* [Task brief]
Below are the records; collect from them each line containing the string "knitrout".

* [Records for the task]
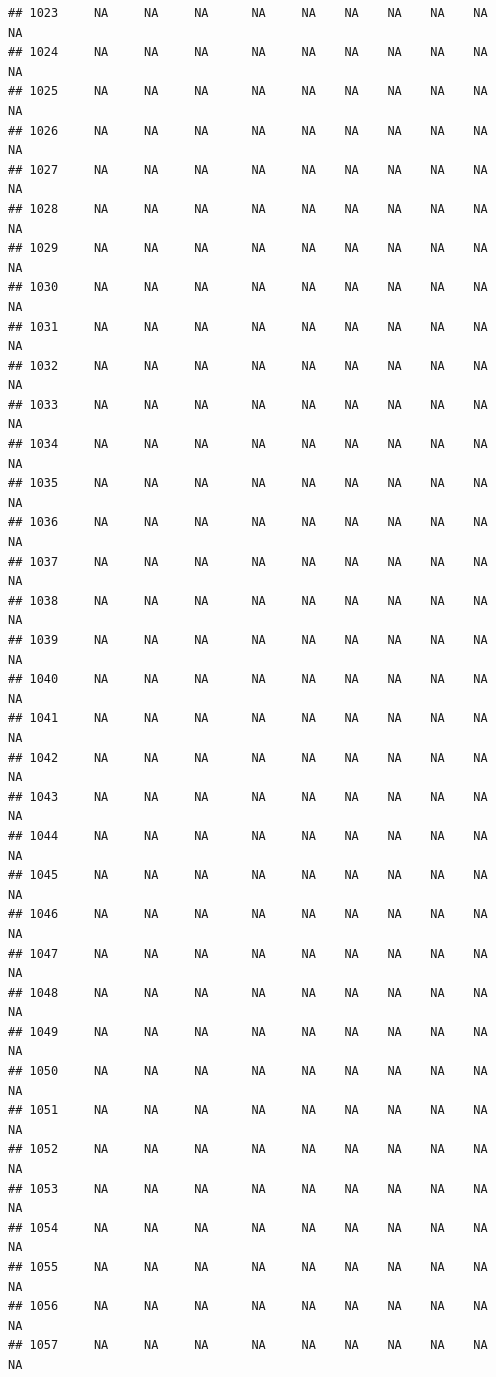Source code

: \documentclass{article}\usepackage{graphicx, color}
\makeatletter
\newenvironment{kframe}{%
 \def\at@end@of@kframe{}%
 \ifinner\ifhmode%
  \def\at@end@of@kframe{\end{minipage}}%
  \begin{minipage}{\columnwidth}%
 \fi\fi%
 \def\FrameCommand##1{\hskip\@totalleftmargin \hskip-\fboxsep
 \colorbox{shadecolor}{##1}\hskip-\fboxsep
     \hskip-\linewidth \hskip-\@totalleftmargin \hskip\columnwidth}%
 \MakeFramed {\advance\hsize-\width
   \@totalleftmargin\z@ \linewidth\hsize
   \@setminipage}}%
 {\par\unskip\endMakeFramed%
 \at@end@of@kframe}
\newenvironment{knitrout}{}{} %
\makeatother
\begin{document}
\begin{knitrout}
\begin{kframe}
\begin{verbatim}
## 1023     NA     NA     NA      NA     NA    NA    NA    NA    NA     NA
## 1024     NA     NA     NA      NA     NA    NA    NA    NA    NA     NA
## 1025     NA     NA     NA      NA     NA    NA    NA    NA    NA     NA
## 1026     NA     NA     NA      NA     NA    NA    NA    NA    NA     NA
## 1027     NA     NA     NA      NA     NA    NA    NA    NA    NA     NA
## 1028     NA     NA     NA      NA     NA    NA    NA    NA    NA     NA
## 1029     NA     NA     NA      NA     NA    NA    NA    NA    NA     NA
## 1030     NA     NA     NA      NA     NA    NA    NA    NA    NA     NA
## 1031     NA     NA     NA      NA     NA    NA    NA    NA    NA     NA
## 1032     NA     NA     NA      NA     NA    NA    NA    NA    NA     NA
## 1033     NA     NA     NA      NA     NA    NA    NA    NA    NA     NA
## 1034     NA     NA     NA      NA     NA    NA    NA    NA    NA     NA
## 1035     NA     NA     NA      NA     NA    NA    NA    NA    NA     NA
## 1036     NA     NA     NA      NA     NA    NA    NA    NA    NA     NA
## 1037     NA     NA     NA      NA     NA    NA    NA    NA    NA     NA
## 1038     NA     NA     NA      NA     NA    NA    NA    NA    NA     NA
## 1039     NA     NA     NA      NA     NA    NA    NA    NA    NA     NA
## 1040     NA     NA     NA      NA     NA    NA    NA    NA    NA     NA
## 1041     NA     NA     NA      NA     NA    NA    NA    NA    NA     NA
## 1042     NA     NA     NA      NA     NA    NA    NA    NA    NA     NA
## 1043     NA     NA     NA      NA     NA    NA    NA    NA    NA     NA
## 1044     NA     NA     NA      NA     NA    NA    NA    NA    NA     NA
## 1045     NA     NA     NA      NA     NA    NA    NA    NA    NA     NA
## 1046     NA     NA     NA      NA     NA    NA    NA    NA    NA     NA
## 1047     NA     NA     NA      NA     NA    NA    NA    NA    NA     NA
## 1048     NA     NA     NA      NA     NA    NA    NA    NA    NA     NA
## 1049     NA     NA     NA      NA     NA    NA    NA    NA    NA     NA
## 1050     NA     NA     NA      NA     NA    NA    NA    NA    NA     NA
## 1051     NA     NA     NA      NA     NA    NA    NA    NA    NA     NA
## 1052     NA     NA     NA      NA     NA    NA    NA    NA    NA     NA
## 1053     NA     NA     NA      NA     NA    NA    NA    NA    NA     NA
## 1054     NA     NA     NA      NA     NA    NA    NA    NA    NA     NA
## 1055     NA     NA     NA      NA     NA    NA    NA    NA    NA     NA
## 1056     NA     NA     NA      NA     NA    NA    NA    NA    NA     NA
## 1057     NA     NA     NA      NA     NA    NA    NA    NA    NA     NA

\end{verbatim}
\end{kframe}
\end{knitrout}
\end{document}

* [Response]
\newenvironment{knitrout}{}{} %
\begin{knitrout}
\end{knitrout}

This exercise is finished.